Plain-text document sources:
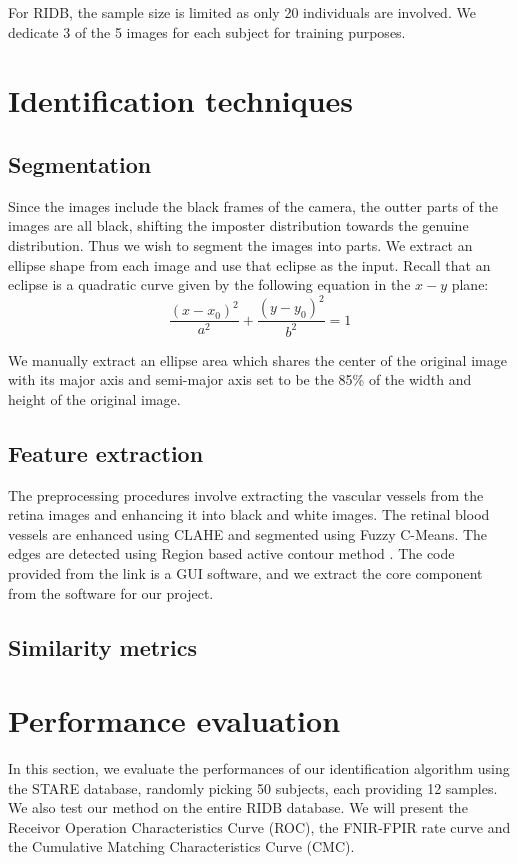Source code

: \documentclass[a4paper,11pt]{article}
\theoremstyle{plain} %
\begin{document}
For RIDB, the sample size is limited as only 20 individuals are involved. We dedicate 3 of the 5 images for each subject for training purposes.


\section{Identification techniques}

\subsection{Segmentation}
Since the images include the black frames of the camera, the outter parts of the images are all black, shifting the imposter distribution towards the genuine distribution. Thus we wish to segment the images into parts. We extract an ellipse shape from each image and use that eclipse as the input. Recall that an eclipse is a quadratic curve given by the following equation in the $x-y$ plane:
$$\frac{(x-x_0)^2}{a^2} + \frac{(y-y_0)^2}{b^2} = 1$$

We manually extract an ellipse area which shares the center of the original image with its major axis and semi-major axis set to be the 85\% of the width and height of the original image. 	 

\subsection{Feature extraction}
The preprocessing procedures involve extracting the vascular vessels from the retina images and enhancing it into black and white images. The retinal blood vessels are enhanced using CLAHE and segmented using Fuzzy C-Means. The edges are detected using Region based active contour method \cite{segmentation2017web}. The code provided from the link is a GUI software, and we extract the core component from the software for our project.

\subsection{Similarity metrics}


\section{Performance evaluation}

In this section, we evaluate the performances of our identification algorithm using the STARE database, randomly picking 50 subjects, each providing 12 samples. We also test our method on the entire RIDB database. We will present the Receivor Operation Characteristics Curve (ROC), the FNIR-FPIR rate curve and the Cumulative Matching Characteristics Curve (CMC).
\end{document}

# ACTION ITEM
Without changing a word, retype the data above and omit its pictures.

# ANSWER BOX
Source code

: \documentclass[a4paper,11pt]{article}
\theoremstyle{plain} %
\begin{document}
For RIDB, the sample size is limited as only 20 individuals are involved. We dedicate 3 of the 5 images for each subject for training purposes.


\section{Identification techniques}

\subsection{Segmentation}
Since the images include the black frames of the camera, the outter parts of the images are all black, shifting the imposter distribution towards the genuine distribution. Thus we wish to segment the images into parts. We extract an ellipse shape from each image and use that eclipse as the input. Recall that an eclipse is a quadratic curve given by the following equation in the $x-y$ plane:
$$\frac{(x-x_0)^2}{a^2} + \frac{(y-y_0)^2}{b^2} = 1$$

We manually extract an ellipse area which shares the center of the original image with its major axis and semi-major axis set to be the 85\% of the width and height of the original image. 	 

\subsection{Feature extraction}
The preprocessing procedures involve extracting the vascular vessels from the retina images and enhancing it into black and white images. The retinal blood vessels are enhanced using CLAHE and segmented using Fuzzy C-Means. The edges are detected using Region based active contour method \cite{segmentation2017web}. The code provided from the link is a GUI software, and we extract the core component from the software for our project.

\subsection{Similarity metrics}


\section{Performance evaluation}

In this section, we evaluate the performances of our identification algorithm using the STARE database, randomly picking 50 subjects, each providing 12 samples. We also test our method on the entire RIDB database. We will present the Receivor Operation Characteristics Curve (ROC), the FNIR-FPIR rate curve and the Cumulative Matching Characteristics Curve (CMC).
\end{document}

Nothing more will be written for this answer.